**Required action**
Give only the number of lines in the data that include the string "right".

Start of Block

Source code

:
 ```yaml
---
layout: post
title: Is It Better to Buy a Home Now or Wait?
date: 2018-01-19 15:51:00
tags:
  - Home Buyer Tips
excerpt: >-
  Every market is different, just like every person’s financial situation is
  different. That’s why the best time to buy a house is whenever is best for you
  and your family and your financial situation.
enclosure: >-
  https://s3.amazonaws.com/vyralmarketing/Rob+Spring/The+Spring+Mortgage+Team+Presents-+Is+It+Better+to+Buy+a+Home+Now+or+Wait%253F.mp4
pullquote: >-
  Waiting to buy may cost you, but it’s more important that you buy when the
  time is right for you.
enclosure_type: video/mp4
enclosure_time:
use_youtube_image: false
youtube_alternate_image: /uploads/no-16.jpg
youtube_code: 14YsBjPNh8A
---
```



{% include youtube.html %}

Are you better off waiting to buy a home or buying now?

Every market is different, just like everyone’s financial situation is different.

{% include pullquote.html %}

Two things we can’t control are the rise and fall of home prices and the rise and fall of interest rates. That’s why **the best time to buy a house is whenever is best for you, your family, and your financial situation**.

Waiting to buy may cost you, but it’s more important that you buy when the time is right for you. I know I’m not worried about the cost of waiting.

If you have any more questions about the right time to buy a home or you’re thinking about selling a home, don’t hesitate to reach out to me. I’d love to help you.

End of Block
Start of Block

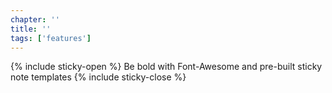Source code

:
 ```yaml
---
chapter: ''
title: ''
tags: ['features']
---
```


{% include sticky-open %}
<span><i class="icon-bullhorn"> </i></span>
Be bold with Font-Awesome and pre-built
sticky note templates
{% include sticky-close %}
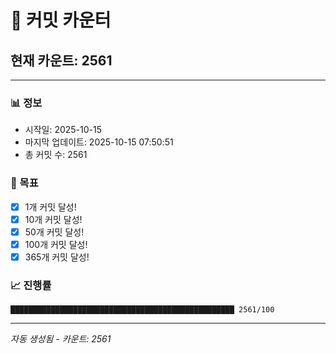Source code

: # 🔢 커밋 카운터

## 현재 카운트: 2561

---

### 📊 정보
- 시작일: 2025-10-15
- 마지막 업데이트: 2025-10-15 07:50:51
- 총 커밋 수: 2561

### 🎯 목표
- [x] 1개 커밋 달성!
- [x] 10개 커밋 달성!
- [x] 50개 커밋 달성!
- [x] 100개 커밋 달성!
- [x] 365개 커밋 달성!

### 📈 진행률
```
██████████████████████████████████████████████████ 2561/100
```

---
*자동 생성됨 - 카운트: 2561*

End of Block

**Task answer**
3